Future Work

The BINGO! system is a first step towards a new generation of information search tools based on the focused crawling paradigm. Most importantly, we will need much more comprehensive, long-term and large-scale, experiments to evaluate the strengths and weaknesses of our approach and to improve the algorithms and control-parameter calibration. To this end, we have implemented BINGO! as a framework that can easily be extended with new building blocks for individual aspects (e.g., feature selection or authority ranking) and is thus well suited for further exploration of the design space for focused crawling.

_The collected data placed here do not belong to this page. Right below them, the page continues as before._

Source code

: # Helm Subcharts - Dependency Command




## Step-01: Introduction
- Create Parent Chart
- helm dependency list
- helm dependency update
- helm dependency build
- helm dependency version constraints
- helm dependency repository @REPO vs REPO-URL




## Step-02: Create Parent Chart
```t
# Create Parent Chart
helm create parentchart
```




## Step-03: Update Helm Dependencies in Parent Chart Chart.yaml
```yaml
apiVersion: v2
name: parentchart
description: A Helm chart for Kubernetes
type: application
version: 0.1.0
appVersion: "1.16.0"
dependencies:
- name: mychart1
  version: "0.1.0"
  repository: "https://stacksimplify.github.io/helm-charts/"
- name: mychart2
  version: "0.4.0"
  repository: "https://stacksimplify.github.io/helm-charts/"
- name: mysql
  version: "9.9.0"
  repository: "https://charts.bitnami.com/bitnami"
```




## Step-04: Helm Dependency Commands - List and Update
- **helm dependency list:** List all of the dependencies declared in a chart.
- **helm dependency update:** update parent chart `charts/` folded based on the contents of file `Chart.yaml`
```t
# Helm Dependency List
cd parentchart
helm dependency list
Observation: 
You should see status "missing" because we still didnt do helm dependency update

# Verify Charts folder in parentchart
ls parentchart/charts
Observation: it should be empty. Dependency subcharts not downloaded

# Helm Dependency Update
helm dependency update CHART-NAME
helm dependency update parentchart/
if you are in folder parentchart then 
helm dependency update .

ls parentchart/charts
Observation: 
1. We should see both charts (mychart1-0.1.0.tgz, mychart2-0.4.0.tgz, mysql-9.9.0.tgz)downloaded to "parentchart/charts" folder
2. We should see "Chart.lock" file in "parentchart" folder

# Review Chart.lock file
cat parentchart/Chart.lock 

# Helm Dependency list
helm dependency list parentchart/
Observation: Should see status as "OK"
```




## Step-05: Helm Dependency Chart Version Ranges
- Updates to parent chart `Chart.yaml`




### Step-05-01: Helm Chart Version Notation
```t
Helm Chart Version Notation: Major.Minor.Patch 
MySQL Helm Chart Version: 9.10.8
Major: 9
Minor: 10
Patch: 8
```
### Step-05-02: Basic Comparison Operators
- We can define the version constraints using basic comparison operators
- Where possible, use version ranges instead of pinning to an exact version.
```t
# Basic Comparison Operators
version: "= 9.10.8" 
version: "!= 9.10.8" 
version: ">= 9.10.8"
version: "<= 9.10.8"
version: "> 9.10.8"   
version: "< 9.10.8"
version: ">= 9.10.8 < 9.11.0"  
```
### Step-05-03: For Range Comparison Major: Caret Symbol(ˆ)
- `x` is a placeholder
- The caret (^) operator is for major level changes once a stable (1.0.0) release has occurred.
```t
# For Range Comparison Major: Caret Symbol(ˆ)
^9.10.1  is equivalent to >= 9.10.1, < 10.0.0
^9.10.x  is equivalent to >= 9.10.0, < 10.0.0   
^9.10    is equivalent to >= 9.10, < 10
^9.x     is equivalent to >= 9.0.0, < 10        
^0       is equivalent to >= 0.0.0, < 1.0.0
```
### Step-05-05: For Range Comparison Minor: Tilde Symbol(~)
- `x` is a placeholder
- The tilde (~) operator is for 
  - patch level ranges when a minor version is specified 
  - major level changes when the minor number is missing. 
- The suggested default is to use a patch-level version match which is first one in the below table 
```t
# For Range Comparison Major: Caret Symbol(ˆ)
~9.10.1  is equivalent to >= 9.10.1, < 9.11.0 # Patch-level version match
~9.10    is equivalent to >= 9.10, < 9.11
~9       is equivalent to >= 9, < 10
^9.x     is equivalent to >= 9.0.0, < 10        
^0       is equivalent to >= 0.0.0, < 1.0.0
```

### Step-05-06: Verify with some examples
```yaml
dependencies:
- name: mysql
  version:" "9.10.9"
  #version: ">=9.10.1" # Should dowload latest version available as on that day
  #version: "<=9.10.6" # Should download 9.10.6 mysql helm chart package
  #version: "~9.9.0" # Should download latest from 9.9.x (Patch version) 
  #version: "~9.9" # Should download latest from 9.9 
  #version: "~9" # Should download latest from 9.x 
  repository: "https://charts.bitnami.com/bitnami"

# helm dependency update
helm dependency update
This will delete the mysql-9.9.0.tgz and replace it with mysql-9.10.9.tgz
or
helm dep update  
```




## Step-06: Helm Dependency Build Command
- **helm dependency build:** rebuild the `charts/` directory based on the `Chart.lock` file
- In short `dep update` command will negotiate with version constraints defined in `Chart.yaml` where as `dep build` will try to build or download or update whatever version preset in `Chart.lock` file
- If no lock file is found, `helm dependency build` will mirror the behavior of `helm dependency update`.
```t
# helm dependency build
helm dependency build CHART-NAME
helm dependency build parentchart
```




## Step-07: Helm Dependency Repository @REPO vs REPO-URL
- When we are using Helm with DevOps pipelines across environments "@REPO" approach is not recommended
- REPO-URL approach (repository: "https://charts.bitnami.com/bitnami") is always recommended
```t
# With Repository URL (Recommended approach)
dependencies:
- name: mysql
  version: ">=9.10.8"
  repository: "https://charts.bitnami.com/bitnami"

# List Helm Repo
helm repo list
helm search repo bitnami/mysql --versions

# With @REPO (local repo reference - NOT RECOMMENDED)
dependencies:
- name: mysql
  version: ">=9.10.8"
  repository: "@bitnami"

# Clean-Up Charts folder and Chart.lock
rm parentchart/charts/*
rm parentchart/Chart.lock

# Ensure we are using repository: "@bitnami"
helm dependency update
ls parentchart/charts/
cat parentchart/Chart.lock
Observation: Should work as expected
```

Another goal of our future work is to combine BINGO! with the XXL search engine that we have been implementing for ranked retrieval of XML data. XXL (for "flexible XML search language") is a search language that, like XQuery and many other XML query languages, integrates SQL-style logical conditions with pattern matching capabilities along paths that correspond to parent-child element relationships and XLink pointers. In contrast to almost all other query languages, XXL supports semantic similarity comparisons that are based on information-retrieval-style term statistics for element contents and ontological distances for element names. So the result of an XXL query is a ranked list of XML element paths in descending order of estimated relevance.

To speed up the evaluation of such complex queries we have designed an ontology index, and we plan to use BINGO! for populating and maintaining the contents of this index.